■ Your objective ■
An identical copy of the listing below is all the answer should contain.

★ ★ ★ ★

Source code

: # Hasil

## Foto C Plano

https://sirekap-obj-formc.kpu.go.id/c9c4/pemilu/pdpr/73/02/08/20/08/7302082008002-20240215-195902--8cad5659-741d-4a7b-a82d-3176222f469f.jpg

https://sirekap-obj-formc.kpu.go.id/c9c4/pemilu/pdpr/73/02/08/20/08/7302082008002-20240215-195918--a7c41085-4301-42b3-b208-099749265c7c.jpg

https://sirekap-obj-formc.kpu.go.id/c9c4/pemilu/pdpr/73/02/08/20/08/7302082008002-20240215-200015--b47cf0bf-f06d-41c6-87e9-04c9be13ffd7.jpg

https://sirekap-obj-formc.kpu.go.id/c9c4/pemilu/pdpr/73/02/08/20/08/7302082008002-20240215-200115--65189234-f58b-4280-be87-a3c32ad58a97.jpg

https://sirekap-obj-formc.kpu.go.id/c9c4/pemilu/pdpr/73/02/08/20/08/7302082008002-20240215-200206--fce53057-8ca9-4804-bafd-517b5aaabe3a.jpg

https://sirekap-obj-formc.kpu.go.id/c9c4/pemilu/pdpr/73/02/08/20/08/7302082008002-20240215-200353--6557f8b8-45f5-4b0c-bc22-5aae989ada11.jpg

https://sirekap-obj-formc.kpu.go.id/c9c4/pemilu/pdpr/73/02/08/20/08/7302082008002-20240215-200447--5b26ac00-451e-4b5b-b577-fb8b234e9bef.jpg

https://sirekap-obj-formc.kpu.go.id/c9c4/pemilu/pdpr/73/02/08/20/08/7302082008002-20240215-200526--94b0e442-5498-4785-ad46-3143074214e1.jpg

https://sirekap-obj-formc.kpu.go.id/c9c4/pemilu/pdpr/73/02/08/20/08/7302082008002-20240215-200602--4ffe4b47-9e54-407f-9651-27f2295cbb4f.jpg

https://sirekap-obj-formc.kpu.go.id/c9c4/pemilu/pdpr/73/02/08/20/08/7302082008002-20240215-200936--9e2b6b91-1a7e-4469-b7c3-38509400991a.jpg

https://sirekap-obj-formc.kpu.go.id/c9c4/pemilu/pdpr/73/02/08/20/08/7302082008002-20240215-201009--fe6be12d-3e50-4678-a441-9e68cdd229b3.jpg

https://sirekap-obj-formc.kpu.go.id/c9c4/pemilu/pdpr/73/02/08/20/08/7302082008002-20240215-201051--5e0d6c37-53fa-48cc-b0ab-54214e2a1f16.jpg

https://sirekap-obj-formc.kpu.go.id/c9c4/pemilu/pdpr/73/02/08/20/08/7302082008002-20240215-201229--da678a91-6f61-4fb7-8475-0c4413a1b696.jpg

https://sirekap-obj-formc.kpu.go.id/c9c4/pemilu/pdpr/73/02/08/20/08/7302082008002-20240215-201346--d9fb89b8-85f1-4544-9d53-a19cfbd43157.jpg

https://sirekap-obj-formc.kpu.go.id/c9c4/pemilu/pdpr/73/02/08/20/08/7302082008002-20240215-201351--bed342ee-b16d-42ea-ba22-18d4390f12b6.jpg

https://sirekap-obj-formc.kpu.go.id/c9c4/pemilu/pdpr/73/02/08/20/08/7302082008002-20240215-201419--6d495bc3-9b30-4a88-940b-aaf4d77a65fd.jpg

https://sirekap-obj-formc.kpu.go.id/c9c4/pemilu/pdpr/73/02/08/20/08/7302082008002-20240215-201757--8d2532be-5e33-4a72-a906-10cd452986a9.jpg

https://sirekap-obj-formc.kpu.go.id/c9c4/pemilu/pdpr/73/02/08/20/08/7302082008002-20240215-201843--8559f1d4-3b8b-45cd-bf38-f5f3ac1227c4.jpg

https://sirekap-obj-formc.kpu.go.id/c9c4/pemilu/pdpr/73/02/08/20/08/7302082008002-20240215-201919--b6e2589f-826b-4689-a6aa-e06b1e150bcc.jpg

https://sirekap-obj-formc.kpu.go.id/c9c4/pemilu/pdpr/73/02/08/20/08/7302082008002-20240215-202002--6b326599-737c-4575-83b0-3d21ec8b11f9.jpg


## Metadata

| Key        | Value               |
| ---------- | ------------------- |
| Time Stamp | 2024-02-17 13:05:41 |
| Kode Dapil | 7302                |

★ ★ ★ ★

■ Result below ■
Source code

: # Hasil

## Foto C Plano

https://sirekap-obj-formc.kpu.go.id/c9c4/pemilu/pdpr/73/02/08/20/08/7302082008002-20240215-195902--8cad5659-741d-4a7b-a82d-3176222f469f.jpg

https://sirekap-obj-formc.kpu.go.id/c9c4/pemilu/pdpr/73/02/08/20/08/7302082008002-20240215-195918--a7c41085-4301-42b3-b208-099749265c7c.jpg

https://sirekap-obj-formc.kpu.go.id/c9c4/pemilu/pdpr/73/02/08/20/08/7302082008002-20240215-200015--b47cf0bf-f06d-41c6-87e9-04c9be13ffd7.jpg

https://sirekap-obj-formc.kpu.go.id/c9c4/pemilu/pdpr/73/02/08/20/08/7302082008002-20240215-200115--65189234-f58b-4280-be87-a3c32ad58a97.jpg

https://sirekap-obj-formc.kpu.go.id/c9c4/pemilu/pdpr/73/02/08/20/08/7302082008002-20240215-200206--fce53057-8ca9-4804-bafd-517b5aaabe3a.jpg

https://sirekap-obj-formc.kpu.go.id/c9c4/pemilu/pdpr/73/02/08/20/08/7302082008002-20240215-200353--6557f8b8-45f5-4b0c-bc22-5aae989ada11.jpg

https://sirekap-obj-formc.kpu.go.id/c9c4/pemilu/pdpr/73/02/08/20/08/7302082008002-20240215-200447--5b26ac00-451e-4b5b-b577-fb8b234e9bef.jpg

https://sirekap-obj-formc.kpu.go.id/c9c4/pemilu/pdpr/73/02/08/20/08/7302082008002-20240215-200526--94b0e442-5498-4785-ad46-3143074214e1.jpg

https://sirekap-obj-formc.kpu.go.id/c9c4/pemilu/pdpr/73/02/08/20/08/7302082008002-20240215-200602--4ffe4b47-9e54-407f-9651-27f2295cbb4f.jpg

https://sirekap-obj-formc.kpu.go.id/c9c4/pemilu/pdpr/73/02/08/20/08/7302082008002-20240215-200936--9e2b6b91-1a7e-4469-b7c3-38509400991a.jpg

https://sirekap-obj-formc.kpu.go.id/c9c4/pemilu/pdpr/73/02/08/20/08/7302082008002-20240215-201009--fe6be12d-3e50-4678-a441-9e68cdd229b3.jpg

https://sirekap-obj-formc.kpu.go.id/c9c4/pemilu/pdpr/73/02/08/20/08/7302082008002-20240215-201051--5e0d6c37-53fa-48cc-b0ab-54214e2a1f16.jpg

https://sirekap-obj-formc.kpu.go.id/c9c4/pemilu/pdpr/73/02/08/20/08/7302082008002-20240215-201229--da678a91-6f61-4fb7-8475-0c4413a1b696.jpg

https://sirekap-obj-formc.kpu.go.id/c9c4/pemilu/pdpr/73/02/08/20/08/7302082008002-20240215-201346--d9fb89b8-85f1-4544-9d53-a19cfbd43157.jpg

https://sirekap-obj-formc.kpu.go.id/c9c4/pemilu/pdpr/73/02/08/20/08/7302082008002-20240215-201351--bed342ee-b16d-42ea-ba22-18d4390f12b6.jpg

https://sirekap-obj-formc.kpu.go.id/c9c4/pemilu/pdpr/73/02/08/20/08/7302082008002-20240215-201419--6d495bc3-9b30-4a88-940b-aaf4d77a65fd.jpg

https://sirekap-obj-formc.kpu.go.id/c9c4/pemilu/pdpr/73/02/08/20/08/7302082008002-20240215-201757--8d2532be-5e33-4a72-a906-10cd452986a9.jpg

https://sirekap-obj-formc.kpu.go.id/c9c4/pemilu/pdpr/73/02/08/20/08/7302082008002-20240215-201843--8559f1d4-3b8b-45cd-bf38-f5f3ac1227c4.jpg

https://sirekap-obj-formc.kpu.go.id/c9c4/pemilu/pdpr/73/02/08/20/08/7302082008002-20240215-201919--b6e2589f-826b-4689-a6aa-e06b1e150bcc.jpg

https://sirekap-obj-formc.kpu.go.id/c9c4/pemilu/pdpr/73/02/08/20/08/7302082008002-20240215-202002--6b326599-737c-4575-83b0-3d21ec8b11f9.jpg


## Metadata

| Key        | Value               |
| ---------- | ------------------- |
| Time Stamp | 2024-02-17 13:05:41 |
| Kode Dapil | 7302                |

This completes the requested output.